According to Lei Yu Hsiu-hua (雷游秀華), the chairperson of the Foundation for Children with Developmental Delay (財團法人中華民國發展遲緩兒童基金會), there are six to eight children who suffer from intellectual disability for every 100 born. A 2002 Ministry of the Interior report indicated that at that time, 70 percent of children identified with developmental delay were older than four years old.
“This is already beyond the best time for early intervention,” Lei Yu said. “We want to identify the symptoms before age three, when treatment is much more effective. If you get things right at the beginning, it is much easier later on. One year of treatment at age three could achieve more than 10 years of treatment later on in life.”
Lei Yu said that the late identification of children with developmental delay was due to a wide variety of factors.
“In rural areas, it is a mixture of a lack of awareness of these conditions and distance from medical facilities,” she said. “But in the city, with higher education standards, the lack of exposure to child rearing can be a problem. Many parents only have one or two children, and especially with the first child, they have no point of reference as to the proper progression of development. It is not until children go to kindergarten or playschool that developmental delay becomes apparent in contrast to other children,” Lei Yu said.
It was this problem that led Lei Yu to found the Foundation for Children with Developmental Delay in 1999 to focus on the specific needs of infants and raise awareness for the need to identify children with special needs as early as possible. The foundation provides some services, sending therapists to remote areas in northern Taiwan, and is also a platform for policy advocacy.
Play is learning
As part of its mission, the Foundation is currently sponsoring a visit by Rosemary White, an occupational therapist who advocates a type of treatment for infants with developmental delay called Floortime, that, as its name suggests, emphasizes intensive but playful interactions with the child. It promotes the following of the child’s lead and harnessing the child’s natural interests, rather than more conventional methods based on a pedagogic model of instruction.
The three-day workshop, which will take place in Taipei Dec. 1 to Dec. 3, is aimed both at medical professionals and parents. According to Chieni McCullough, an occupational therapist in Taipei who has worked extensively with the foreign community, the advantage of Floortime is that “it is play based. Every child knows how to play and when they play they are constantly learning things,” she said.

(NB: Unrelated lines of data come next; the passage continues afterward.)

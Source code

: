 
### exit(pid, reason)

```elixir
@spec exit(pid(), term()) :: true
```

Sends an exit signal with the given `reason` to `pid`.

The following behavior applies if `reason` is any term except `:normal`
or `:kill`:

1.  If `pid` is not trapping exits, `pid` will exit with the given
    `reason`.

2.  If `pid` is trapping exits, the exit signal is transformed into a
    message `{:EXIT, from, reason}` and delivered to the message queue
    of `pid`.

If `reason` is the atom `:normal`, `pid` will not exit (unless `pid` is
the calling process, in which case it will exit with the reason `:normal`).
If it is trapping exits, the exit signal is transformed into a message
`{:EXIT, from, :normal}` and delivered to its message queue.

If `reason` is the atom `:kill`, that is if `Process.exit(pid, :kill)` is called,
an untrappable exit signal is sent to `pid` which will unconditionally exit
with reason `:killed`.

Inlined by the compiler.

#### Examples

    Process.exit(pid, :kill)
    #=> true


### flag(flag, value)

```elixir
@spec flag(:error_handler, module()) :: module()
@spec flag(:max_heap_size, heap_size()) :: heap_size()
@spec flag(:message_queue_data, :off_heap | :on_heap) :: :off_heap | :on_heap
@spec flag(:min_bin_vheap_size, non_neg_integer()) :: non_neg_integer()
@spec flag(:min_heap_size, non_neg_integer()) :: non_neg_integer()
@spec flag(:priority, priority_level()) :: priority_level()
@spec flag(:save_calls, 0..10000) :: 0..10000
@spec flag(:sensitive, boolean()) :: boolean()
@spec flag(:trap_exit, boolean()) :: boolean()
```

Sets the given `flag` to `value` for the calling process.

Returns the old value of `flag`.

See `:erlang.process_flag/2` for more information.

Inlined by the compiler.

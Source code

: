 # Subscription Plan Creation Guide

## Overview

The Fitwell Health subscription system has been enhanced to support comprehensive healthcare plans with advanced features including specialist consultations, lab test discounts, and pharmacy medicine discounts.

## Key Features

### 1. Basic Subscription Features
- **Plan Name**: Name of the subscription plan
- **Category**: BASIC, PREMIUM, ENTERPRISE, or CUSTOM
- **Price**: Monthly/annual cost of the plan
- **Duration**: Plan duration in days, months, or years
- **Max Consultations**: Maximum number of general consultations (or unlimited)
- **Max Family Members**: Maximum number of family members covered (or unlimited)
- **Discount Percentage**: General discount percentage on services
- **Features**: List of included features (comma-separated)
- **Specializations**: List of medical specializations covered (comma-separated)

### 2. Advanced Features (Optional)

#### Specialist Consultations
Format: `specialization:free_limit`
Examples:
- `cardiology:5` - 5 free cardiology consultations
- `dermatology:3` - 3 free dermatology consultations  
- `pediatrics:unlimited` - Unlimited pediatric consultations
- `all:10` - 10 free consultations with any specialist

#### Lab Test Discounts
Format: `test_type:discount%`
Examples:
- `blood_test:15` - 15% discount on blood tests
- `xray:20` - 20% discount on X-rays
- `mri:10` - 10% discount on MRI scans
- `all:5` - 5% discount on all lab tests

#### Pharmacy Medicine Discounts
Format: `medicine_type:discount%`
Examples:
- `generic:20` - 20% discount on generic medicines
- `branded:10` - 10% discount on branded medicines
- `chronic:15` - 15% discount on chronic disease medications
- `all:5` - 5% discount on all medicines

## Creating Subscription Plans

Speaking about the current situation in Taiwan for most students suffering from intellectual disability, McCullough said: “The model in Taiwan is predominantly teacher-centered. As with education here, the teacher knows everything and you do as you’re told. This is very different from looking at a child to see why they can’t or won’t do something, pulling yourself away to look at the bigger picture of why a child can’t do something, rather than a behavioral model in which a teacher demands the performance of a certain action.”
McCullough described Floortime as a system that “focuses on the relationship between a child and their caretaker, and it really empowers the parent to really get to know the child and focus on their strengths.”
McCullough, who is one of the main organizers for the workshop, said that they had sought sponsorship from numerous professional organizations, but had been rejected.
“I don’t want to badmouth the professional organizations, but generally they hadn’t the time or the money,” McCullough said.
Lei Yu, who helped found the Parents Association for Persons with Intellectual Disability (中華民國智障者家長總會), which supports the role of parents as both spokesperson and carer for those with disabilities, said that as a parent herself of a son, now a grown man, with an intellectual disability, said she felt strongly about the need to explore treatments that dealt with developmental delay at the very earliest stages.
“It was a great risk for us,” she said, but since the workshop has been announced, it has seen a huge response from mental health professionals and also from a number of parents.
McCullough said that in her experience working as an occupational therapist in Taipei, there was a huge demand for access to the latest thinking about treating children with intellectual disability.
“A lot of people really want more education, more workshops, more conferences to be held here. People lament that they have to spend so much money to get training, taking courses in the US, Hong Kong or Singapore … This also slows down the absorption of new ideas here,” she said.